Single by Embrace

from the album Out of Nothing
- B-side: "Enough"; "Maybe I Wish"; "Flaming Red Hair"; "How Come" (live);
- Released: 15 November 2004
- Recorded: Olympic (London, England)
- Length: 4:22
- Label: Independiente
- Songwriters: Danny McNamara, Richard McNamara
- Producers: Youth, Embrace

Embrace singles chronology
| "Gravity" (2004) | "Ashes" (2004) | "Looking As You Are" (2005) |

= Ashes (Embrace song) =

2004 single by Embrace

"Ashes" is the second single from English rock band Embrace's fourth studio album, Out of Nothing. This release was publicised by a fan campaign called G.A.T.N.O (Get Ashes to Number One). The song reached number 11. "Ashes" was released to American radio on 1 March 2005. The B-side, "Flaming Red Hair", started life as a cover version of Michael Jackson's "Thriller". Another B-side, "How Come", is a cover of the D12 song of the same name and was originally performed on Jo Whiley's BBC Radio 1 show.

==Track listings==
7-inch
1. "Ashes"
2. "Enough"

CD1
1. "Ashes" – 4:23
2. "Maybe I Wish" – 5:25

CD2
1. "Ashes"
2. "Flaming Red Hair"
3. "How Come" (live)
4. "Ashes" (video)

==Certifications==

| Region | Certification | Certified units/sales |
| United Kingdom (BPI) | Silver | 200,000^{‡} |
^{‡} Sales+streaming figures based on certification alone.

==In popular culture==
On 14 August 2014, Reading F.C. fans chose "Ashes" as their official club anthem.

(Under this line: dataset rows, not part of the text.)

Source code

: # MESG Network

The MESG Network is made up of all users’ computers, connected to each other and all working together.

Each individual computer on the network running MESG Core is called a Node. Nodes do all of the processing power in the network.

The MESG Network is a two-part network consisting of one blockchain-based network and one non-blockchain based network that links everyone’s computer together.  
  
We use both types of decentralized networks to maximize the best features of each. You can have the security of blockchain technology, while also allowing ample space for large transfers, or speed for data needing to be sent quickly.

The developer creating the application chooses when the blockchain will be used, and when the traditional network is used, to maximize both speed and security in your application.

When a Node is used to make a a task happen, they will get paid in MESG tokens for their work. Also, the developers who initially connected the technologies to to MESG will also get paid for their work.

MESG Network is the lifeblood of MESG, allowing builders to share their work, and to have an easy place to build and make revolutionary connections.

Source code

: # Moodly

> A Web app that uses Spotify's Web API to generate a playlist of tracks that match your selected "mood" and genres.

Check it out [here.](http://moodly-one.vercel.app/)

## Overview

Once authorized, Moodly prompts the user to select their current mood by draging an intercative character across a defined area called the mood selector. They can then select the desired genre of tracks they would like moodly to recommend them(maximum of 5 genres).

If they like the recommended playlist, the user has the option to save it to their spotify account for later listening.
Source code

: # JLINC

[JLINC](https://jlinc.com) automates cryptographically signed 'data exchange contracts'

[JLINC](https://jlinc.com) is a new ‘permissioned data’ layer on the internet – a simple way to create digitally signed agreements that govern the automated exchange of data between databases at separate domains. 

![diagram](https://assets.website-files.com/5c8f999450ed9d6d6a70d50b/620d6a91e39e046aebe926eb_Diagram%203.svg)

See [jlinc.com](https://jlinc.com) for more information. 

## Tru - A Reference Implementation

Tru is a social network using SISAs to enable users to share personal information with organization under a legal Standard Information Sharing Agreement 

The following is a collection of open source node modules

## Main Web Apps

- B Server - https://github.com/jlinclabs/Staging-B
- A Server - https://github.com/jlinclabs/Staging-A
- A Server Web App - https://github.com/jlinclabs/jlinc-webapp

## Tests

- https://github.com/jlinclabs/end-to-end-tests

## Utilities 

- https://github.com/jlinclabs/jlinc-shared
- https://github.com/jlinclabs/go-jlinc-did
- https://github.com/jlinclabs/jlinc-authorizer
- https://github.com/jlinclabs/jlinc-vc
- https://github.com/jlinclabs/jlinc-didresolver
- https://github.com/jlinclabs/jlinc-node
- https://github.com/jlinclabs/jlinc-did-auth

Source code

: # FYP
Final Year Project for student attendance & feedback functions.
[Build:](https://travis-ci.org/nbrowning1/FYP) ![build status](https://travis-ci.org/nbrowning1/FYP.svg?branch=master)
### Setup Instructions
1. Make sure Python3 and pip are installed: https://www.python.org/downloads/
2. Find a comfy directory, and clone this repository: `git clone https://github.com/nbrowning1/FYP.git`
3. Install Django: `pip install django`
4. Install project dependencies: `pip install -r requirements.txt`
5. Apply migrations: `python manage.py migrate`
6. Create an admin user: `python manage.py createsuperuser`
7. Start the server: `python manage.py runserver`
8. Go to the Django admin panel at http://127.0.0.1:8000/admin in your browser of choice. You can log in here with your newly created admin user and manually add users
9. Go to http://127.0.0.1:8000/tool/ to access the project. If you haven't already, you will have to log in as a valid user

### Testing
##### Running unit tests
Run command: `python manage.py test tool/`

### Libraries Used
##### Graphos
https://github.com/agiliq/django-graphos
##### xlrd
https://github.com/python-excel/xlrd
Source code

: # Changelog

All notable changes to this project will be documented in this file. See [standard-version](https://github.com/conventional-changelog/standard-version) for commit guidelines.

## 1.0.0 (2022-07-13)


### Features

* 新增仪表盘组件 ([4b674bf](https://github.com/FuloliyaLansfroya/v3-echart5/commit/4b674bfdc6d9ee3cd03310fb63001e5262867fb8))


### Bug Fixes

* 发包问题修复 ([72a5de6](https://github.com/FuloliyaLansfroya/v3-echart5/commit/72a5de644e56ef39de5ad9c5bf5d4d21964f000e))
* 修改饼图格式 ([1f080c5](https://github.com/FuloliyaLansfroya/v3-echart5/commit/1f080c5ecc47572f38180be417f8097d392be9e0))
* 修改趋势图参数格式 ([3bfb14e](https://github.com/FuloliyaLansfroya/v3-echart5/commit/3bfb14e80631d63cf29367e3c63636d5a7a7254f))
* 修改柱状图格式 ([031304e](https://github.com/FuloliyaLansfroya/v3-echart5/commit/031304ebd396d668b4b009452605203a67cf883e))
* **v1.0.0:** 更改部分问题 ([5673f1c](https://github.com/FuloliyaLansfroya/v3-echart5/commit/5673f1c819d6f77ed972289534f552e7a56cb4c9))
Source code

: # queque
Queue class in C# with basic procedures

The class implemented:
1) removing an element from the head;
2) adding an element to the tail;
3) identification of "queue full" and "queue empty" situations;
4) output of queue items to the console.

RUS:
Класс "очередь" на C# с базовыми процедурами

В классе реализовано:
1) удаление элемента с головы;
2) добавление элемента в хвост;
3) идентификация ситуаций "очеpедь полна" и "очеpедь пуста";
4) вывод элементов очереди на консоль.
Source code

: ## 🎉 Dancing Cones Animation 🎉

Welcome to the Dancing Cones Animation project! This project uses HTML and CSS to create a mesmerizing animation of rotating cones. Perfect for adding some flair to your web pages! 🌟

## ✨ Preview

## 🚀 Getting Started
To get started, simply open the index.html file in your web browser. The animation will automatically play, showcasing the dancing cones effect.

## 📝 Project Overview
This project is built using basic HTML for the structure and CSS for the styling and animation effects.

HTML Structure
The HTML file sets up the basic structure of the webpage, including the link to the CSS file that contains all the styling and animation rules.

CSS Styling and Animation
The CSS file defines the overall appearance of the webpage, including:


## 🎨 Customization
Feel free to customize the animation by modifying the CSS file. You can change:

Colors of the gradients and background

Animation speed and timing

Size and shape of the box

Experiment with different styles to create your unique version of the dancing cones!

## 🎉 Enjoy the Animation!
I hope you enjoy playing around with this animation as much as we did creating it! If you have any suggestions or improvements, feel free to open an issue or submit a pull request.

"Ashes" can be heard in the film Kingsman: The Golden Circle (2017), where it is implied that Embrace are headlining the Pyramid stage at Glastonbury Festival.

The song was included on the soundtrack of the 2005 video game FIFA 06.

The instrumental version of the song was used for the Goal of the Month segment in BBC's Match of the Day during the 2004–05 season.

"Ashes" was used as the walkout song of Salford RLFC, the phoenix club of the original Salford Red Devils who were liquidated in 2025, for their first game against Oldham on 16 January 2026.